>>

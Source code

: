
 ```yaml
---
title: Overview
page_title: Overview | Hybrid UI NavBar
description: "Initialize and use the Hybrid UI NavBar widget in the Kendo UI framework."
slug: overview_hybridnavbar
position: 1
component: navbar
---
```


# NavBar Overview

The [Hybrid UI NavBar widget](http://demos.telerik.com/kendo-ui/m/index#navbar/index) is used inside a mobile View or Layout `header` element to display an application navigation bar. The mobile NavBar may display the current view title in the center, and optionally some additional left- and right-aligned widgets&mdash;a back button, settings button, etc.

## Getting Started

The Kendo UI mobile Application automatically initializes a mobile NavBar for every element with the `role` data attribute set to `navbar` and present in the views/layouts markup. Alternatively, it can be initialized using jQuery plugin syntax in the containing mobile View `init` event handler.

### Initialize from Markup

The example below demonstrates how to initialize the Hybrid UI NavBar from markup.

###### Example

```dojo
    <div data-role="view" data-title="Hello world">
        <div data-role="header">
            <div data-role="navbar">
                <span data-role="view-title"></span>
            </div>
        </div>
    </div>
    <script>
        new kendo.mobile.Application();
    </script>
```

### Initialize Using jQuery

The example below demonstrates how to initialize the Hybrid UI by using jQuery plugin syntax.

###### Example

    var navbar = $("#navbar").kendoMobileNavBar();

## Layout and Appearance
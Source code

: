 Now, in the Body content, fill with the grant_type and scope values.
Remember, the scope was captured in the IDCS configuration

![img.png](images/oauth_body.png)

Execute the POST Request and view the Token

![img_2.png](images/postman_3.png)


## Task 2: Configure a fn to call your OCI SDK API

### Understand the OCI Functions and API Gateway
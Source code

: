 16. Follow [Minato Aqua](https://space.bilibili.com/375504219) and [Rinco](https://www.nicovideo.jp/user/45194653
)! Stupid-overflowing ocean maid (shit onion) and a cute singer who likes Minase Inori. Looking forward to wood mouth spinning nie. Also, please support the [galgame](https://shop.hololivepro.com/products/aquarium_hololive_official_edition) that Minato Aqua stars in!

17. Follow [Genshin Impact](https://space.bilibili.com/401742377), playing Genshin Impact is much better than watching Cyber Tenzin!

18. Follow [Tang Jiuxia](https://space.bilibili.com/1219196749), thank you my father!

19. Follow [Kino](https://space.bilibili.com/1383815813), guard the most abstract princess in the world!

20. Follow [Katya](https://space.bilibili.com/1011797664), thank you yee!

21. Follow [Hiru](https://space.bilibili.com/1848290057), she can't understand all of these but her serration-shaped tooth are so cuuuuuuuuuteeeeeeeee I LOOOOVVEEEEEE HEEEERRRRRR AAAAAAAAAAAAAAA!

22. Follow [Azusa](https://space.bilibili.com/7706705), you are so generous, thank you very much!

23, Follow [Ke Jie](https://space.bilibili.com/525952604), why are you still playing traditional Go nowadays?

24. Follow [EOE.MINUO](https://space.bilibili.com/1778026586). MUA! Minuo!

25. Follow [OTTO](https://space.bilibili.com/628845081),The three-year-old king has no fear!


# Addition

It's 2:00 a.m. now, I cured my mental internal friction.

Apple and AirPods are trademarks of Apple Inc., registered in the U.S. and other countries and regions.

<<

■ Activity ■
Write down exactly the span of lines above from the one containing "and scope values." to the one containing "Aqua stars in!", both ends included.

■ Problem solution ■
: Now, in the Body content, fill with the grant_type and scope values.
Remember, the scope was captured in the IDCS configuration

![img.png](images/oauth_body.png)

Execute the POST Request and view the Token

![img_2.png](images/postman_3.png)


## Task 2: Configure a fn to call your OCI SDK API

### Understand the OCI Functions and API Gateway
Source code

: 16. Follow [Minato Aqua](https://space.bilibili.com/375504219) and [Rinco](https://www.nicovideo.jp/user/45194653
)! Stupid-overflowing ocean maid (shit onion) and a cute singer who likes Minase Inori. Looking forward to wood mouth spinning nie. Also, please support the [galgame](https://shop.hololivepro.com/products/aquarium_hololive_official_edition) that Minato Aqua stars in!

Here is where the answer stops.